Transcribe every record beneath, precisely as written.

[Source data]
--------------------

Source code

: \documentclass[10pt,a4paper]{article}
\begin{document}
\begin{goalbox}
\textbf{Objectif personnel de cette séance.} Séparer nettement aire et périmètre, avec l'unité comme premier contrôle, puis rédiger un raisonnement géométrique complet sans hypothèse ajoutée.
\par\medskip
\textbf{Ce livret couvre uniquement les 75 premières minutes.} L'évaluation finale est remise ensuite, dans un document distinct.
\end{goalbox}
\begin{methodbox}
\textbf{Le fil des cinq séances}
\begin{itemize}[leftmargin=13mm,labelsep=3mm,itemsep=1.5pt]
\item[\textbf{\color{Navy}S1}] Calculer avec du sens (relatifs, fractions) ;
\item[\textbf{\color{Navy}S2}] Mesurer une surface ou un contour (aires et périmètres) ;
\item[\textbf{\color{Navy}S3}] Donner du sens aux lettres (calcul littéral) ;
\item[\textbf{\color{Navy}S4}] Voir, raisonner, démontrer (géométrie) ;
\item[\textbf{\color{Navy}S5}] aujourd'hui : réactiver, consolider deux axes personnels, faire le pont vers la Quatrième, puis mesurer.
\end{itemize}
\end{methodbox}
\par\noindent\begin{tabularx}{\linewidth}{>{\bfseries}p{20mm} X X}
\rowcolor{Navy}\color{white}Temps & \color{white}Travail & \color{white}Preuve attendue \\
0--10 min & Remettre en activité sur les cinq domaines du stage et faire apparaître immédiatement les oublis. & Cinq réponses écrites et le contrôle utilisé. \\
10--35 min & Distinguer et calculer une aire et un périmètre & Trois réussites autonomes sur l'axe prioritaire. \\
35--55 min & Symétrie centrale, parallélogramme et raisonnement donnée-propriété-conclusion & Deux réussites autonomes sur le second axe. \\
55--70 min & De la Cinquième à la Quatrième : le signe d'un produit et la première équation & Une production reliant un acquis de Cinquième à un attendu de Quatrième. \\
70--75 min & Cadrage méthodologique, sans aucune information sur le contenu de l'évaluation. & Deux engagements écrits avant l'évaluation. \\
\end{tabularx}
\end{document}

--------------------

[Problem solution]
Source code

: \documentclass[10pt,a4paper]{article}
\begin{document}
\begin{goalbox}
\textbf{Objectif personnel de cette séance.} Séparer nettement aire et périmètre, avec l'unité comme premier contrôle, puis rédiger un raisonnement géométrique complet sans hypothèse ajoutée.
\par\medskip
\textbf{Ce livret couvre uniquement les 75 premières minutes.} L'évaluation finale est remise ensuite, dans un document distinct.
\end{goalbox}
\begin{methodbox}
\textbf{Le fil des cinq séances}
\begin{itemize}[leftmargin=13mm,labelsep=3mm,itemsep=1.5pt]
\item[\textbf{\color{Navy}S1}] Calculer avec du sens (relatifs, fractions) ;
\item[\textbf{\color{Navy}S2}] Mesurer une surface ou un contour (aires et périmètres) ;
\item[\textbf{\color{Navy}S3}] Donner du sens aux lettres (calcul littéral) ;
\item[\textbf{\color{Navy}S4}] Voir, raisonner, démontrer (géométrie) ;
\item[\textbf{\color{Navy}S5}] aujourd'hui : réactiver, consolider deux axes personnels, faire le pont vers la Quatrième, puis mesurer.
\end{itemize}
\end{methodbox}
\par\noindent\begin{tabularx}{\linewidth}{>{\bfseries}p{20mm} X X}
\rowcolor{Navy}\color{white}Temps & \color{white}Travail & \color{white}Preuve attendue \\
0--10 min & Remettre en activité sur les cinq domaines du stage et faire apparaître immédiatement les oublis. & Cinq réponses écrites et le contrôle utilisé. \\
10--35 min & Distinguer et calculer une aire et un périmètre & Trois réussites autonomes sur l'axe prioritaire. \\
35--55 min & Symétrie centrale, parallélogramme et raisonnement donnée-propriété-conclusion & Deux réussites autonomes sur le second axe. \\
55--70 min & De la Cinquième à la Quatrième : le signe d'un produit et la première équation & Une production reliant un acquis de Cinquième à un attendu de Quatrième. \\
70--75 min & Cadrage méthodologique, sans aucune information sur le contenu de l'évaluation. & Deux engagements écrits avant l'évaluation. \\
\end{tabularx}
\end{document}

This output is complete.